MANILA, Philippines -- Prime Minister Stephen Harper has offered frank insight into his government's strategy of pursuing trade agreements with dozens of countries.
In effect, the government is casting a wide net, knowing it will snag some little fish even if the big ones ultimately get away.
In an interview Friday with the Toronto Star, Harper said he doesn't want to risk focusing strictly on the "biggest priorities" in case negotiations stall.
"There's a lot of roadblocks out there in all these relationships, China, India, the negotiations with the European Union, the Americas strategy," Harper said.
"Frankly, because of all the impediments, my judgment is that we have to go hard on all fronts and see what actually progresses."
Harper spoke to the Star after wrapping up a six-day trade trip to India. He jetted to the Philippines on Friday and will head to Hong Kong on Sunday.
He boasted to an Indian audience this week his government has inked trade deals with nine countries and launched negotiations with more than 60 others since taking office in 2006.
The nine agreements are with Colombia, Jordan, Panama, Peru, the European Free Trade Association and Honduras.

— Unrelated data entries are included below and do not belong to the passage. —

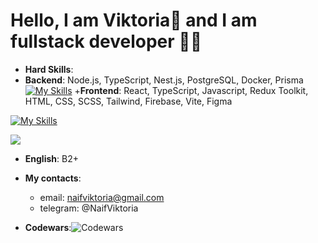 
# Hello, I am  Viktoria👋 and I am fullstack developer 👩‍💻


+ __Hard Skills__:
+ __Backend__: Node.js, TypeScript, Nest.js, PostgreSQL, Docker, Prisma
[![My Skills](https://skillicons.dev/icons?i=nodejs,typescript,nestjs,postgres,docker,prisma)](https://skillicons.dev)
+__Frontend__: React, TypeScript, Javascript, Redux Toolkit, HTML, CSS, SCSS, Tailwind, Firebase, Vite, Figma

[![My Skills](https://skillicons.dev/icons?i=react,typescript,js,redux,html,css,sass,tailwind,firebase,vite,figma)](https://skillicons.dev)

![](https://komarev.com/ghpvc/?username=Mangusteen)

+ __English__: B2+


+ __My contacts__: 
     + email: naifviktoria@gmail.com
     + telegram: @NaifViktoria
     
+ __Codewars__:![Codewars](https://www.codewars.com/users/Gus__/badges/micro)

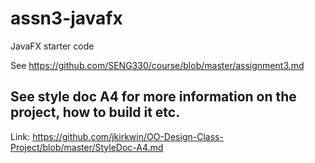 # assn3-javafx
JavaFX starter code

See https://github.com/SENG330/course/blob/master/assignment3.md

## See style doc A4 for more information on the project, how to build it etc.
Link: https://github.com/jkirkwin/OO-Design-Class-Project/blob/master/StyleDoc-A4.md
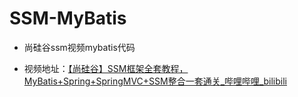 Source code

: # SSM-MyBatis



- 尚硅谷ssm视频mybatis代码



- 视频地址：[【尚硅谷】SSM框架全套教程，MyBatis+Spring+SpringMVC+SSM整合一套通关_哔哩哔哩_bilibili](https://www.bilibili.com/video/BV1Ya411S7aT?spm_id_from=333.337.search-card.all.click)

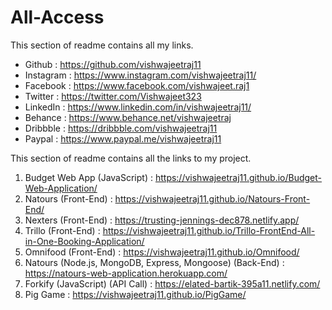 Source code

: # All-Access
This section of readme contains all my links.    
- Github : https://github.com/vishwajeetraj11
- Instagram : https://www.instagram.com/vishwajeetraj11/
- Facebook : https://www.facebook.com/vishwajeet.raj1
- Twitter : https://twitter.com/Vishwajeet323
- LinkedIn : https://www.linkedin.com/in/vishwajeetraj11/
- Behance : https://www.behance.net/vishwajeetraj
- Dribbble : https://dribbble.com/vishwajeetraj11
- Paypal : https://www.paypal.me/vishwajeetraj11
   


This section of readme contains all the links to my project.

1. Budget Web App (JavaScript) : https://vishwajeetraj11.github.io/Budget-Web-Application/
2. Natours (Front-End) : https://vishwajeetraj11.github.io/Natours-Front-End/
3. Nexters (Front-End) : https://trusting-jennings-dec878.netlify.app/
4. Trillo (Front-End) : https://vishwajeetraj11.github.io/Trillo-FrontEnd-All-in-One-Booking-Application/
5. Omnifood (Front-End) : https://vishwajeetraj11.github.io/Omnifood/
6. Natours (Node.js, MongoDB, Express, Mongoose) (Back-End) : https://natours-web-application.herokuapp.com/
7. Forkify (JavaScript) (API Call) : https://elated-bartik-395a11.netlify.com/
8. Pig Game : https://vishwajeetraj11.github.io/PigGame/
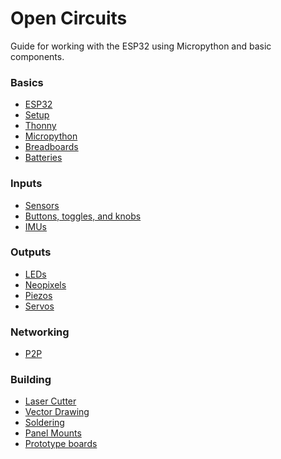 # Open Circuits

Guide for working with the ESP32 using Micropython and basic components.


### Basics
- [ESP32](esp32.md)								 
- [Setup](setup.md)			
- [Thonny](thonny.md)			                <!-- TBD -->		 
- [Micropython](micropython.md)                
- [Breadboards](breadboards.md)					 
- [Batteries](batteries.md)                     <!-- TBD -->

### Inputs
- [Sensors](sensors.md)							 
- [Buttons, toggles, and knobs](interface.md)    
- [IMUs](imu.md)								 

### Outputs
- [LEDs](leds.md)								
- [Neopixels](neopixels.md)						
- [Piezos](piezos.md)                           
- [Servos](servos.md)							

### Networking
- [P2P](networking.md)							

### Building
- [Laser Cutter](glowforge.md)                  
- [Vector Drawing](inkscape.md)                 
- [Soldering](soldering.md)                     
- [Panel Mounts](panel_mount.md)                <!-- TBD -->
- [Prototype boards](prototype_boards.md)       <!-- TBD -->

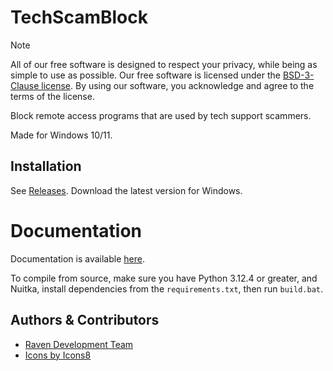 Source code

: 
# TechScamBlock

> [!NOTE]
> All of our free software is designed to respect your privacy, while being as simple to use as possible. Our free software is licensed under the [BSD-3-Clause license](https://ravendevteam.org/files/BSD-3-Clause.txt). By using our software, you acknowledge and agree to the terms of the license.

Block remote access programs that are used by tech support scammers.

Made for Windows 10/11.

## Installation
See [Releases](https://github.com/ravendevteam/techscamblock/releases). Download the latest version for Windows.

# Documentation
Documentation is available [here](https://docs.ravendevteam.org/techscamblock).

To compile from source, make sure you have Python 3.12.4 or greater, and Nuitka, install dependencies from the `requirements.txt`, then run `build.bat`.

## Authors & Contributors

- [Raven Development Team](https://ravendevteam.org/)
- [Icons by Icons8](https://icons8.com/)
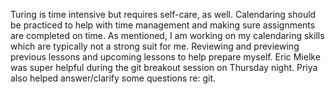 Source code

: Turing is time intensive but requires self-care, as well.
Calendaring should be practiced to help with time management and making sure assignments are completed on time.
As mentioned, I am working on my calendaring skills which are typically not a strong suit for me.
Reviewing and previewing previous lessons and upcoming lessons to help prepare myself.
Eric Mielke was super helpful during the git breakout session on Thursday night.
Priya also helped answer/clarify some questions re: git. 
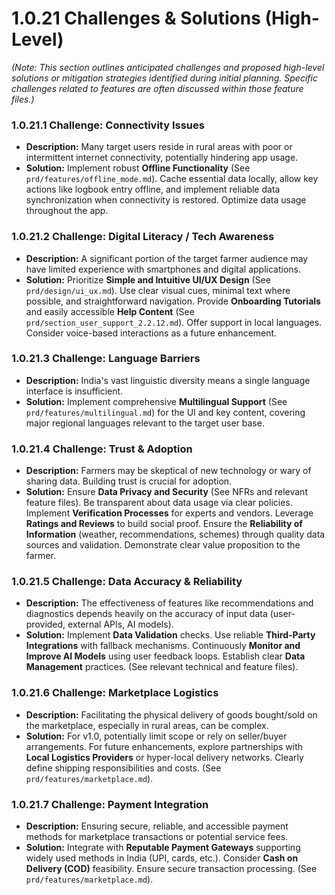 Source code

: # **1.0.21 Challenges & Solutions (High-Level)**

*(Note: This section outlines anticipated challenges and proposed high-level solutions or mitigation strategies identified during initial planning. Specific challenges related to features are often discussed within those feature files.)*

### **1.0.21.1 Challenge: Connectivity Issues**
*   **Description:** Many target users reside in rural areas with poor or intermittent internet connectivity, potentially hindering app usage.
*   **Solution:** Implement robust **Offline Functionality** (See `prd/features/offline_mode.md`). Cache essential data locally, allow key actions like logbook entry offline, and implement reliable data synchronization when connectivity is restored. Optimize data usage throughout the app.

### **1.0.21.2 Challenge: Digital Literacy / Tech Awareness**
*   **Description:** A significant portion of the target farmer audience may have limited experience with smartphones and digital applications.
*   **Solution:** Prioritize **Simple and Intuitive UI/UX Design** (See `prd/design/ui_ux.md`). Use clear visual cues, minimal text where possible, and straightforward navigation. Provide **Onboarding Tutorials** and easily accessible **Help Content** (See `prd/section_user_support_2.2.12.md`). Offer support in local languages. Consider voice-based interactions as a future enhancement.

### **1.0.21.3 Challenge: Language Barriers**
*   **Description:** India's vast linguistic diversity means a single language interface is insufficient.
*   **Solution:** Implement comprehensive **Multilingual Support** (See `prd/features/multilingual.md`) for the UI and key content, covering major regional languages relevant to the target user base.

### **1.0.21.4 Challenge: Trust & Adoption**
*   **Description:** Farmers may be skeptical of new technology or wary of sharing data. Building trust is crucial for adoption.
*   **Solution:** Ensure **Data Privacy and Security** (See NFRs and relevant feature files). Be transparent about data usage via clear policies. Implement **Verification Processes** for experts and vendors. Leverage **Ratings and Reviews** to build social proof. Ensure the **Reliability of Information** (weather, recommendations, schemes) through quality data sources and validation. Demonstrate clear value proposition to the farmer.

### **1.0.21.5 Challenge: Data Accuracy & Reliability**
*   **Description:** The effectiveness of features like recommendations and diagnostics depends heavily on the accuracy of input data (user-provided, external APIs, AI models).
*   **Solution:** Implement **Data Validation** checks. Use reliable **Third-Party Integrations** with fallback mechanisms. Continuously **Monitor and Improve AI Models** using user feedback loops. Establish clear **Data Management** practices. (See relevant technical and feature files).

### **1.0.21.6 Challenge: Marketplace Logistics**
*   **Description:** Facilitating the physical delivery of goods bought/sold on the marketplace, especially in rural areas, can be complex.
*   **Solution:** For v1.0, potentially limit scope or rely on seller/buyer arrangements. For future enhancements, explore partnerships with **Local Logistics Providers** or hyper-local delivery networks. Clearly define shipping responsibilities and costs. (See `prd/features/marketplace.md`).

### **1.0.21.7 Challenge: Payment Integration**
*   **Description:** Ensuring secure, reliable, and accessible payment methods for marketplace transactions or potential service fees.
*   **Solution:** Integrate with **Reputable Payment Gateways** supporting widely used methods in India (UPI, cards, etc.). Consider **Cash on Delivery (COD)** feasibility. Ensure secure transaction processing. (See `prd/features/marketplace.md`).
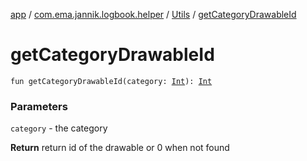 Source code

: [app](../../index.md) / [com.ema.jannik.logbook.helper](../index.md) / [Utils](index.md) / [getCategoryDrawableId](./get-category-drawable-id.md)

# getCategoryDrawableId

`fun getCategoryDrawableId(category: `[`Int`](https://kotlinlang.org/api/latest/jvm/stdlib/kotlin/-int/index.html)`): `[`Int`](https://kotlinlang.org/api/latest/jvm/stdlib/kotlin/-int/index.html)

### Parameters

`category` - the category

**Return**
return id of the drawable or 0 when not found

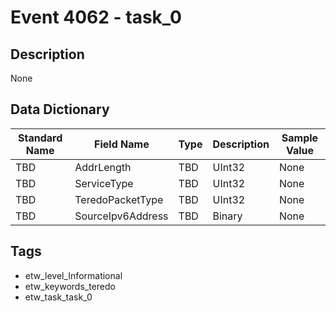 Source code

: # Event 4062 - task_0

## Description
None

## Data Dictionary
|Standard Name|Field Name|Type|Description|Sample Value|
|---|---|---|---|---|
|TBD|AddrLength|TBD|UInt32|None|None|
|TBD|ServiceType|TBD|UInt32|None|None|
|TBD|TeredoPacketType|TBD|UInt32|None|None|
|TBD|SourceIpv6Address|TBD|Binary|None|None|

## Tags
* etw_level_Informational
* etw_keywords_teredo
* etw_task_task_0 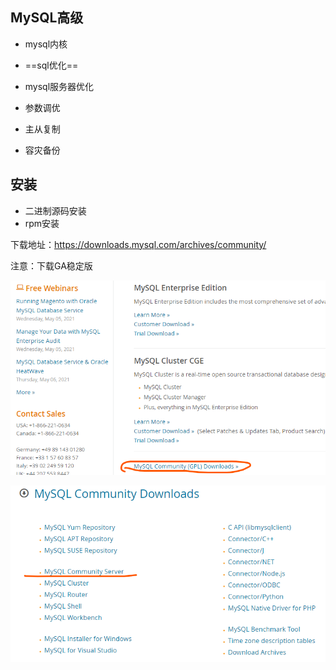 ## MySQL高级

- mysql内核

- ==sql优化==

- mysql服务器优化

- 参数调优

- 主从复制

- 容灾备份



## 安装

- 二进制源码安装
- rpm安装

下载地址：https://downloads.mysql.com/archives/community/    

注意：下载GA稳定版

![image-20210429214116123](image/image-20210429214116123.png)

![image-20210429214146943](image/image-20210429214146943.png)

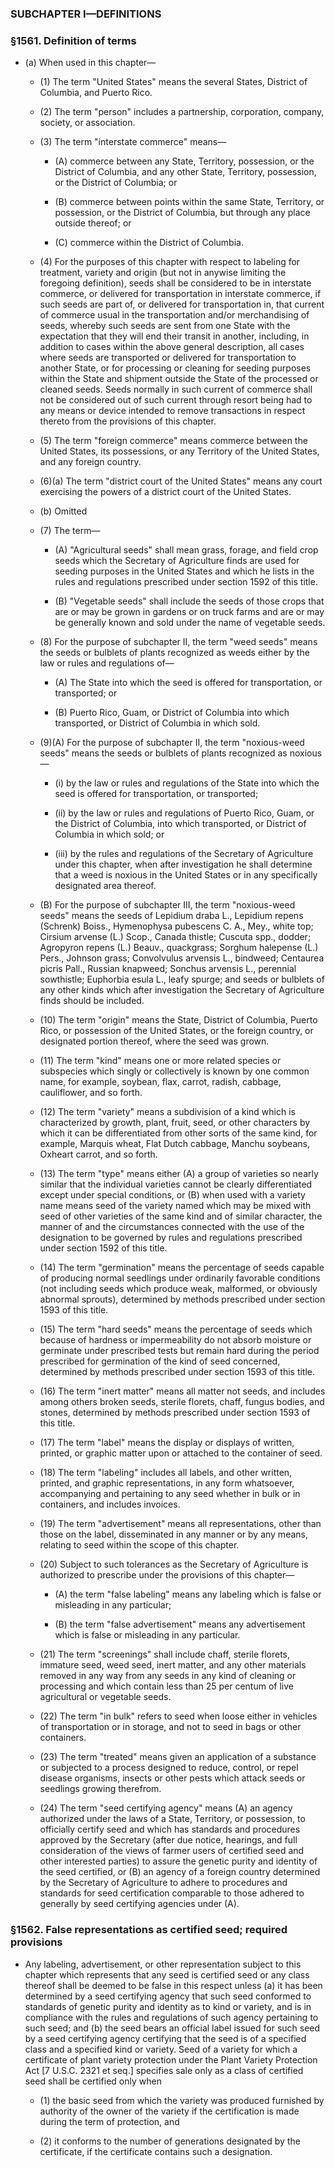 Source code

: ### SUBCHAPTER I—DEFINITIONS

### §1561. Definition of terms
* (a) When used in this chapter—

  * (1) The term "United States" means the several States, District of Columbia, and Puerto Rico.

  * (2) The term "person" includes a partnership, corporation, company, society, or association.

  * (3) The term "interstate commerce" means—

    * (A) commerce between any State, Territory, possession, or the District of Columbia, and any other State, Territory, possession, or the District of Columbia; or

    * (B) commerce between points within the same State, Territory, or possession, or the District of Columbia, but through any place outside thereof; or

    * (C) commerce within the District of Columbia.


  * (4) For the purposes of this chapter with respect to labeling for treatment, variety and origin (but not in anywise limiting the foregoing definition), seeds shall be considered to be in interstate commerce, or delivered for transportation in interstate commerce, if such seeds are part of, or delivered for transportation in, that current of commerce usual in the transportation and/or merchandising of seeds, whereby such seeds are sent from one State with the expectation that they will end their transit in another, including, in addition to cases within the above general description, all cases where seeds are transported or delivered for transportation to another State, or for processing or cleaning for seeding purposes within the State and shipment outside the State of the processed or cleaned seeds. Seeds normally in such current of commerce shall not be considered out of such current through resort being had to any means or device intended to remove transactions in respect thereto from the provisions of this chapter.

  * (5) The term "foreign commerce" means commerce between the United States, its possessions, or any Territory of the United States, and any foreign country.

  * (6)(a) The term "district court of the United States" means any court exercising the powers of a district court of the United States.

  * (b) Omitted

  * (7) The term—

    * (A) "Agricultural seeds" shall mean grass, forage, and field crop seeds which the Secretary of Agriculture finds are used for seeding purposes in the United States and which he lists in the rules and regulations prescribed under section 1592 of this title.

    * (B) "Vegetable seeds" shall include the seeds of those crops that are or may be grown in gardens or on truck farms and are or may be generally known and sold under the name of vegetable seeds.


  * (8) For the purpose of subchapter II, the term "weed seeds" means the seeds or bulblets of plants recognized as weeds either by the law or rules and regulations of—

    * (A) The State into which the seed is offered for transportation, or transported; or

    * (B) Puerto Rico, Guam, or District of Columbia into which transported, or District of Columbia in which sold.


  * (9)(A) For the purpose of subchapter II, the term "noxious-weed seeds" means the seeds or bulblets of plants recognized as noxious—

    * (i) by the law or rules and regulations of the State into which the seed is offered for transportation, or transported;

    * (ii) by the law or rules and regulations of Puerto Rico, Guam, or the District of Columbia, into which transported, or District of Columbia in which sold; or

    * (iii) by the rules and regulations of the Secretary of Agriculture under this chapter, when after investigation he shall determine that a weed is noxious in the United States or in any specifically designated area thereof.


  * (B) For the purpose of subchapter III, the term "noxious-weed seeds" means the seeds of Lepidium draba L., Lepidium repens (Schrenk) Boiss., Hymenophysa pubescens C. A., Mey., white top; Cirsium arvense (L.) Scop., Canada thistle; Cuscuta spp., dodder; Agropyron repens (L.) Beauv., quackgrass; Sorghum halepense (L.) Pers., Johnson grass; Convolvulus arvensis L., bindweed; Centaurea picris Pall., Russian knapweed; Sonchus arvensis L., perennial sowthistle; Euphorbia esula L., leafy spurge; and seeds or bulblets of any other kinds which after investigation the Secretary of Agriculture finds should be included.

  * (10) The term "origin" means the State, District of Columbia, Puerto Rico, or possession of the United States, or the foreign country, or designated portion thereof, where the seed was grown.

  * (11) The term "kind" means one or more related species or subspecies which singly or collectively is known by one common name, for example, soybean, flax, carrot, radish, cabbage, cauliflower, and so forth.

  * (12) The term "variety" means a subdivision of a kind which is characterized by growth, plant, fruit, seed, or other characters by which it can be differentiated from other sorts of the same kind, for example, Marquis wheat, Flat Dutch cabbage, Manchu soybeans, Oxheart carrot, and so forth.

  * (13) The term "type" means either (A) a group of varieties so nearly similar that the individual varieties cannot be clearly differentiated except under special conditions, or (B) when used with a variety name means seed of the variety named which may be mixed with seed of other varieties of the same kind and of similar character, the manner of and the circumstances connected with the use of the designation to be governed by rules and regulations prescribed under section 1592 of this title.

  * (14) The term "germination" means the percentage of seeds capable of producing normal seedlings under ordinarily favorable conditions (not including seeds which produce weak, malformed, or obviously abnormal sprouts), determined by methods prescribed under section 1593 of this title.

  * (15) The term "hard seeds" means the percentage of seeds which because of hardness or impermeability do not absorb moisture or germinate under prescribed tests but remain hard during the period prescribed for germination of the kind of seed concerned, determined by methods prescribed under section 1593 of this title.

  * (16) The term "inert matter" means all matter not seeds, and includes among others broken seeds, sterile florets, chaff, fungus bodies, and stones, determined by methods prescribed under section 1593 of this title.

  * (17) The term "label" means the display or displays of written, printed, or graphic matter upon or attached to the container of seed.

  * (18) The term "labeling" includes all labels, and other written, printed, and graphic representations, in any form whatsoever, accompanying and pertaining to any seed whether in bulk or in containers, and includes invoices.

  * (19) The term "advertisement" means all representations, other than those on the label, disseminated in any manner or by any means, relating to seed within the scope of this chapter.

  * (20) Subject to such tolerances as the Secretary of Agriculture is authorized to prescribe under the provisions of this chapter—

    * (A) the term "false labeling" means any labeling which is false or misleading in any particular;

    * (B) the term "false advertisement" means any advertisement which is false or misleading in any particular.


  * (21) The term "screenings" shall include chaff, sterile florets, immature seed, weed seed, inert matter, and any other materials removed in any way from any seeds in any kind of cleaning or processing and which contain less than 25 per centum of live agricultural or vegetable seeds.

  * (22) The term "in bulk" refers to seed when loose either in vehicles of transportation or in storage, and not to seed in bags or other containers.

  * (23) The term "treated" means given an application of a substance or subjected to a process designed to reduce, control, or repel disease organisms, insects or other pests which attack seeds or seedlings growing therefrom.

  * (24) The term "seed certifying agency" means (A) an agency authorized under the laws of a State, Territory, or possession, to officially certify seed and which has standards and procedures approved by the Secretary (after due notice, hearings, and full consideration of the views of farmer users of certified seed and other interested parties) to assure the genetic purity and identity of the seed certified, or (B) an agency of a foreign country determined by the Secretary of Agriculture to adhere to procedures and standards for seed certification comparable to those adhered to generally by seed certifying agencies under (A).

### §1562. False representations as certified seed; required provisions
* Any labeling, advertisement, or other representation subject to this chapter which represents that any seed is certified seed or any class thereof shall be deemed to be false in this respect unless (a) it has been determined by a seed certifying agency that such seed conformed to standards of genetic purity and identity as to kind or variety, and is in compliance with the rules and regulations of such agency pertaining to such seed; and (b) the seed bears an official label issued for such seed by a seed certifying agency certifying that the seed is of a specified class and a specified kind or variety. Seed of a variety for which a certificate of plant variety protection under the Plant Variety Protection Act [7 U.S.C. 2321 et seq.] specifies sale only as a class of certified seed shall be certified only when

  * (1) the basic seed from which the variety was produced furnished by authority of the owner of the variety if the certification is made during the term of protection, and

  * (2) it conforms to the number of generations designated by the certificate, if the certificate contains such a designation. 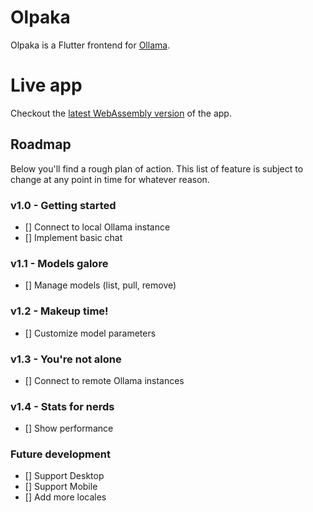 # Olpaka
Olpaka is a Flutter frontend for [Ollama](https://ollama.com/).

# Live app
Checkout the [latest WebAssembly version](https://otacon.github.io/olpaka/) of the app.

## Roadmap
Below you'll find a rough plan of action. This list of feature is subject to change at any point
in time for whatever reason.

### v1.0 - Getting started
- [] Connect to local Ollama instance
- [] Implement basic chat

### v1.1 - Models galore
- [] Manage models (list, pull, remove)

### v1.2 - Makeup time!
- [] Customize model parameters

### v1.3 - You're not alone
- [] Connect to remote Ollama instances

### v1.4 - Stats for nerds
- [] Show performance

### Future development
- [] Support Desktop
- [] Support Mobile
- [] Add more locales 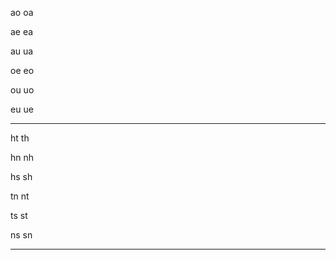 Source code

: ao 
oa

ae
ea

au
ua

oe
eo

ou
uo

eu
ue

-------

ht
th

hn
nh

hs
sh

tn
nt

ts
st

ns
sn

-------

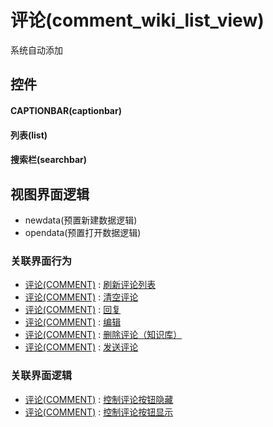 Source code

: # 评论(comment_wiki_list_view)  <!-- {docsify-ignore-all} -->


系统自动添加



## 控件
#### CAPTIONBAR(captionbar)
#### 列表(list)
#### 搜索栏(searchbar)

## 视图界面逻辑
  * newdata(预置新建数据逻辑)
  * opendata(预置打开数据逻辑)


### 关联界面行为
  * [评论(COMMENT)](module/Base/comment) : [刷新评论列表](module/Base/comment#界面行为)
  * [评论(COMMENT)](module/Base/comment) : [清空评论](module/Base/comment#界面行为)
  * [评论(COMMENT)](module/Base/comment) : [回复](module/Base/comment#界面行为)
  * [评论(COMMENT)](module/Base/comment) : [编辑](module/Base/comment#界面行为)
  * [评论(COMMENT)](module/Base/comment) : [删除评论（知识库）](module/Base/comment#界面行为)
  * [评论(COMMENT)](module/Base/comment) : [发送评论](module/Base/comment#界面行为)

### 关联界面逻辑
  * [评论(COMMENT)](module/Base/comment) : [控制评论按钮隐藏](module/Base/comment/uilogic/comment_icon_hidden)
  * [评论(COMMENT)](module/Base/comment) : [控制评论按钮显示](module/Base/comment/uilogic/comment_icon_show)

<script>
 const { createApp } = Vue
  createApp({
    data() {
      return {

      }
    }
  }).use(ElementPlus).mount('#app')
</script>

Negotiations have been underway for some time with India and the European Union but there have not yet been even exploratory talks with China, the biggest fish of all. China's ambassador to Canada, Zhang Junsai, raised the issue in September, calling for a free trade agreement between the two countries to be struck within a decade.
The European Union holds the most immediate promise of a trade deal.
International Trade Minister Ed Fast is heading to Brussels later this month to pick up where officials left off in negotiating a broad trade and investment agreement with the EU. Negotiations among officials are finished and it's now up to ministers to hash out the most contentious issues, including drug patents and intellectual property.
Canada had hoped to wrap up the deal by the end of 2012 but it now appears talks will continue into the new year.